'''
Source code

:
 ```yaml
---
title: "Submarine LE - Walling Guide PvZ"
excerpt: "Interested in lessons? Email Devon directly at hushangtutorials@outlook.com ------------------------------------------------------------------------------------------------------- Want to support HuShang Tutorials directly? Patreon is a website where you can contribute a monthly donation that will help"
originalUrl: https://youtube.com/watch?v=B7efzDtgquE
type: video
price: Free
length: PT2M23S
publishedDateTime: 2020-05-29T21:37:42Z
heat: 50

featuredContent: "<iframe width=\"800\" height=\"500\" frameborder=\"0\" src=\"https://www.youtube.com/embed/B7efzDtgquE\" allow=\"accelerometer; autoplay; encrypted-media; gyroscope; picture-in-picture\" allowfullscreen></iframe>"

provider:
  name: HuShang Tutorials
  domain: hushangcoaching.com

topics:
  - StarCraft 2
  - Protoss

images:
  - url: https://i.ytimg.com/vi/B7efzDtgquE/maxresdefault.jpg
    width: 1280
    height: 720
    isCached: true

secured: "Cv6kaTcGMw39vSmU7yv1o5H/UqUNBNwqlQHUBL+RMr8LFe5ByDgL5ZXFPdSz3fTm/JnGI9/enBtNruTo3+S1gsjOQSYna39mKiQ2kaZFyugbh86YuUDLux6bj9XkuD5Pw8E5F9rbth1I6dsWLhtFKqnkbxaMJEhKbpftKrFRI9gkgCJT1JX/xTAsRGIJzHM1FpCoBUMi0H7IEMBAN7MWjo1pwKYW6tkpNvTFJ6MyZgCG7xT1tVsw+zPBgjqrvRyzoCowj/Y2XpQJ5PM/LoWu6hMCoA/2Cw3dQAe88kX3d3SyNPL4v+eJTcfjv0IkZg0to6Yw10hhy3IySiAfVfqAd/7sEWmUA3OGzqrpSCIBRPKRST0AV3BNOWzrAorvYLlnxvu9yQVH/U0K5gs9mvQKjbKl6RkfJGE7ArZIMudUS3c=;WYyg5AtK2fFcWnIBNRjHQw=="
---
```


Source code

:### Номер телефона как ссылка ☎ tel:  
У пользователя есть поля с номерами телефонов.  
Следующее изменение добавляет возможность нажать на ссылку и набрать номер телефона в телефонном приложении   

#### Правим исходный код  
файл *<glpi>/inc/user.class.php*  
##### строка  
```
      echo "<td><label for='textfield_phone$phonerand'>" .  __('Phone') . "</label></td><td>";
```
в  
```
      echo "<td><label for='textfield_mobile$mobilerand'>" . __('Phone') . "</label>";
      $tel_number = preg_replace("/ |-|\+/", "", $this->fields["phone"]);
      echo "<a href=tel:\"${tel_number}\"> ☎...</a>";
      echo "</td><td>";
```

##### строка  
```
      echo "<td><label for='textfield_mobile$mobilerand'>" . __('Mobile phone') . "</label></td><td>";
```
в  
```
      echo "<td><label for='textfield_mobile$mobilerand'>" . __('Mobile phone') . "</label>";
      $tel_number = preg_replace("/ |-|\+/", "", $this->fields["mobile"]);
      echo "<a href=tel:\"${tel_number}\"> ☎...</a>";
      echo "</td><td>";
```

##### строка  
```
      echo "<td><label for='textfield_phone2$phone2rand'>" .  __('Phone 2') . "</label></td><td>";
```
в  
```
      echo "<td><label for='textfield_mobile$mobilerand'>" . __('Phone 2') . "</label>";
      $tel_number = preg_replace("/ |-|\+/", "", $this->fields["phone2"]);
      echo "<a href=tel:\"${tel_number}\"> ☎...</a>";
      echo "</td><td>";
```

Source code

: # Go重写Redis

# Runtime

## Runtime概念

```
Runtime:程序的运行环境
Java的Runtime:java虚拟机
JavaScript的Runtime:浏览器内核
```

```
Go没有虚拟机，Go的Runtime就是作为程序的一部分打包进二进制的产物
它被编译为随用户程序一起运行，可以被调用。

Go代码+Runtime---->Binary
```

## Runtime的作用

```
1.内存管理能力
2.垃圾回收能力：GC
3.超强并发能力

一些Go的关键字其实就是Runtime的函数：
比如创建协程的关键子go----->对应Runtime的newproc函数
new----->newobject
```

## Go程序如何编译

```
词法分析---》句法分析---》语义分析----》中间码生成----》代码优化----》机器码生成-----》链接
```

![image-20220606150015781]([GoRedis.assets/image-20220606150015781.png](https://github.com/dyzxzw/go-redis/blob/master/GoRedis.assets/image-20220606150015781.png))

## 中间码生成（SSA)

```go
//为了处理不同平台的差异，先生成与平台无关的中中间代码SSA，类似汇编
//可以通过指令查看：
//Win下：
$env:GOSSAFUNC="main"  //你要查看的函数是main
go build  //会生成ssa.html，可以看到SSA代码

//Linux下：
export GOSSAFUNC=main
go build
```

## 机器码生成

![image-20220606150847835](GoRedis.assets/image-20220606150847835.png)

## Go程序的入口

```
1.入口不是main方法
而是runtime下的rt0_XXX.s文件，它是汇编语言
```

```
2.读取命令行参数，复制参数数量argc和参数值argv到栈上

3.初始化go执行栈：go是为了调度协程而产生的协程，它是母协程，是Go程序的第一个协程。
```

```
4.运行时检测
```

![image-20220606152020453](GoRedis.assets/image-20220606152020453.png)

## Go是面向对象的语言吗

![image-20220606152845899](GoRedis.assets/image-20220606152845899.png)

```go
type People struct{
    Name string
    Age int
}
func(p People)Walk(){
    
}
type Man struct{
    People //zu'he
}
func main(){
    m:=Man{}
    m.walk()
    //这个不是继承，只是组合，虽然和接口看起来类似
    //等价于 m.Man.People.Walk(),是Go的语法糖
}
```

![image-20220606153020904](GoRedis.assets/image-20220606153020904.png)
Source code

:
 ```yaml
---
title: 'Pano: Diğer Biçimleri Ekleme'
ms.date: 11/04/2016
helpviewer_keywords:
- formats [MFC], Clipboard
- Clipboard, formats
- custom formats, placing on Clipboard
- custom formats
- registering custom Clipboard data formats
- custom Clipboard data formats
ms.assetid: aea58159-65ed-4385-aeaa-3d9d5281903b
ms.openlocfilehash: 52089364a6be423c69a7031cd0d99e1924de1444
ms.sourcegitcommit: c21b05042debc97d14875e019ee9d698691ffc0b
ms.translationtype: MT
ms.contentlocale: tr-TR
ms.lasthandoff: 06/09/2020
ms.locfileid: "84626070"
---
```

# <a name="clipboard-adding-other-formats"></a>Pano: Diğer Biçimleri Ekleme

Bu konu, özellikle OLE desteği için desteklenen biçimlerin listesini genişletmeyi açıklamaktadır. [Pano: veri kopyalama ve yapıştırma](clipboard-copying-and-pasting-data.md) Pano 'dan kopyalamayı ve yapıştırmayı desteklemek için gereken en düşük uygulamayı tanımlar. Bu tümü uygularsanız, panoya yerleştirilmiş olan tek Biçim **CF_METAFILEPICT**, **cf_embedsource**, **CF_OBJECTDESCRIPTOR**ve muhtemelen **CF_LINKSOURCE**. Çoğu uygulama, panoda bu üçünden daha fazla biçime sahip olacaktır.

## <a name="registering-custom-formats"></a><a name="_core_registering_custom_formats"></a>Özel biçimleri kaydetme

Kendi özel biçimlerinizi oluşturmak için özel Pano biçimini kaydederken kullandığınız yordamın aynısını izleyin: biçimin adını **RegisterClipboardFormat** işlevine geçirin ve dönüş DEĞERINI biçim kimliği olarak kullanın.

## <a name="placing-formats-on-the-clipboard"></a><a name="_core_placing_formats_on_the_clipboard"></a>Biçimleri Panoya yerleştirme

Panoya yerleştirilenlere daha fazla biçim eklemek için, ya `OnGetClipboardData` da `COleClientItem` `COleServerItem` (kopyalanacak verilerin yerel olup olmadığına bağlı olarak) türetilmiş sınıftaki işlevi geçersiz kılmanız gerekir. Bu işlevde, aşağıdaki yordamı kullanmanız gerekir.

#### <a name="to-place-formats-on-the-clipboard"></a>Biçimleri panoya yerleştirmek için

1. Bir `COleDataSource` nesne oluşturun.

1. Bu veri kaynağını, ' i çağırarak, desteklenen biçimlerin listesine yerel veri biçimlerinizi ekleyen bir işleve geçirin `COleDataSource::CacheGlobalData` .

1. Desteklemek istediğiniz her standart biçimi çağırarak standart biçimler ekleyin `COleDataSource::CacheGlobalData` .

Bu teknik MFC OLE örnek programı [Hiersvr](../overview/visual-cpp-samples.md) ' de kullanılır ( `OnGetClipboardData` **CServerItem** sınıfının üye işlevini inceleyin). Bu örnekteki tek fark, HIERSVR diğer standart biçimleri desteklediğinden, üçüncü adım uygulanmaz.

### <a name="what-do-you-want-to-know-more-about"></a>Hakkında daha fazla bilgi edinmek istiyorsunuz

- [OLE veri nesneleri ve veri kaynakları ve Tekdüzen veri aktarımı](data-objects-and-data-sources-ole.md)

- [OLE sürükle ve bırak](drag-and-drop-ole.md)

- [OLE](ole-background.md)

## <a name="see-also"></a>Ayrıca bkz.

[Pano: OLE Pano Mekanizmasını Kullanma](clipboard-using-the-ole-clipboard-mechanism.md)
'''
◆ Task to carry out ◆
The response must contain every line from the listing above in which the string "mobilerand" appears.

◆ Response area ◆
      echo "<td><label for='textfield_mobile$mobilerand'>" . __('Phone') . "</label>";
      echo "<td><label for='textfield_mobile$mobilerand'>" . __('Mobile phone') . "</label></td><td>";
      echo "<td><label for='textfield_mobile$mobilerand'>" . __('Mobile phone') . "</label>";
      echo "<td><label for='textfield_mobile$mobilerand'>" . __('Phone 2') . "</label>";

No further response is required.